Every entry needs to be written out again exactly, with its pictures removed.

[DATA — start]

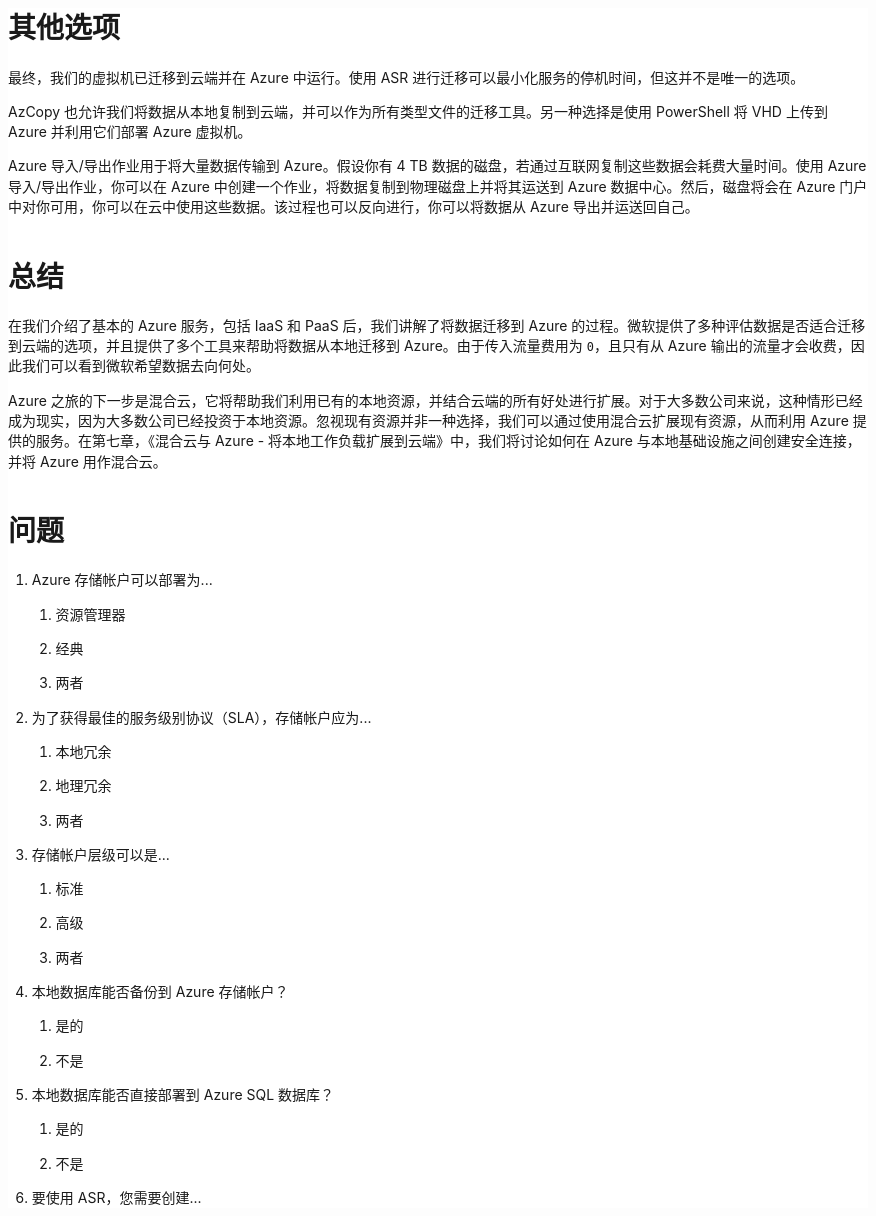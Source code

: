 # 其他选项

最终，我们的虚拟机已迁移到云端并在 Azure 中运行。使用 ASR 进行迁移可以最小化服务的停机时间，但这并不是唯一的选项。

AzCopy 也允许我们将数据从本地复制到云端，并可以作为所有类型文件的迁移工具。另一种选择是使用 PowerShell 将 VHD 上传到 Azure 并利用它们部署 Azure 虚拟机。

Azure 导入/导出作业用于将大量数据传输到 Azure。假设你有 4 TB 数据的磁盘，若通过互联网复制这些数据会耗费大量时间。使用 Azure 导入/导出作业，你可以在 Azure 中创建一个作业，将数据复制到物理磁盘上并将其运送到 Azure 数据中心。然后，磁盘将会在 Azure 门户中对你可用，你可以在云中使用这些数据。该过程也可以反向进行，你可以将数据从 Azure 导出并运送回自己。

# 总结

在我们介绍了基本的 Azure 服务，包括 IaaS 和 PaaS 后，我们讲解了将数据迁移到 Azure 的过程。微软提供了多种评估数据是否适合迁移到云端的选项，并且提供了多个工具来帮助将数据从本地迁移到 Azure。由于传入流量费用为 `0`，且只有从 Azure 输出的流量才会收费，因此我们可以看到微软希望数据去向何处。

Azure 之旅的下一步是混合云，它将帮助我们利用已有的本地资源，并结合云端的所有好处进行扩展。对于大多数公司来说，这种情形已经成为现实，因为大多数公司已经投资于本地资源。忽视现有资源并非一种选择，我们可以通过使用混合云扩展现有资源，从而利用 Azure 提供的服务。在第七章，《混合云与 Azure - 将本地工作负载扩展到云端》中，我们将讨论如何在 Azure 与本地基础设施之间创建安全连接，并将 Azure 用作混合云。

# 问题

1.  Azure 存储帐户可以部署为...

    1.  资源管理器

    1.  经典

    1.  两者

1.  为了获得最佳的服务级别协议（SLA），存储帐户应为...

    1.  本地冗余

    1.  地理冗余

    1.  两者

1.  存储帐户层级可以是...

    1.  标准

    1.  高级

    1.  两者

1.  本地数据库能否备份到 Azure 存储帐户？

    1.  是的

    1.  不是

1.  本地数据库能否直接部署到 Azure SQL 数据库？

    1.  是的

    1.  不是

1.  要使用 ASR，您需要创建...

[DATA — finish]

YOUR RESPONSE:
Source code

: # 其他选项

最终，我们的虚拟机已迁移到云端并在 Azure 中运行。使用 ASR 进行迁移可以最小化服务的停机时间，但这并不是唯一的选项。

AzCopy 也允许我们将数据从本地复制到云端，并可以作为所有类型文件的迁移工具。另一种选择是使用 PowerShell 将 VHD 上传到 Azure 并利用它们部署 Azure 虚拟机。

Azure 导入/导出作业用于将大量数据传输到 Azure。假设你有 4 TB 数据的磁盘，若通过互联网复制这些数据会耗费大量时间。使用 Azure 导入/导出作业，你可以在 Azure 中创建一个作业，将数据复制到物理磁盘上并将其运送到 Azure 数据中心。然后，磁盘将会在 Azure 门户中对你可用，你可以在云中使用这些数据。该过程也可以反向进行，你可以将数据从 Azure 导出并运送回自己。

# 总结

在我们介绍了基本的 Azure 服务，包括 IaaS 和 PaaS 后，我们讲解了将数据迁移到 Azure 的过程。微软提供了多种评估数据是否适合迁移到云端的选项，并且提供了多个工具来帮助将数据从本地迁移到 Azure。由于传入流量费用为 `0`，且只有从 Azure 输出的流量才会收费，因此我们可以看到微软希望数据去向何处。

Azure 之旅的下一步是混合云，它将帮助我们利用已有的本地资源，并结合云端的所有好处进行扩展。对于大多数公司来说，这种情形已经成为现实，因为大多数公司已经投资于本地资源。忽视现有资源并非一种选择，我们可以通过使用混合云扩展现有资源，从而利用 Azure 提供的服务。在第七章，《混合云与 Azure - 将本地工作负载扩展到云端》中，我们将讨论如何在 Azure 与本地基础设施之间创建安全连接，并将 Azure 用作混合云。

# 问题

1.  Azure 存储帐户可以部署为...

    1.  资源管理器

    1.  经典

    1.  两者

1.  为了获得最佳的服务级别协议（SLA），存储帐户应为...

    1.  本地冗余

    1.  地理冗余

    1.  两者

1.  存储帐户层级可以是...

    1.  标准

    1.  高级

    1.  两者

1.  本地数据库能否备份到 Azure 存储帐户？

    1.  是的

    1.  不是

1.  本地数据库能否直接部署到 Azure SQL 数据库？

    1.  是的

    1.  不是

1.  要使用 ASR，您需要创建...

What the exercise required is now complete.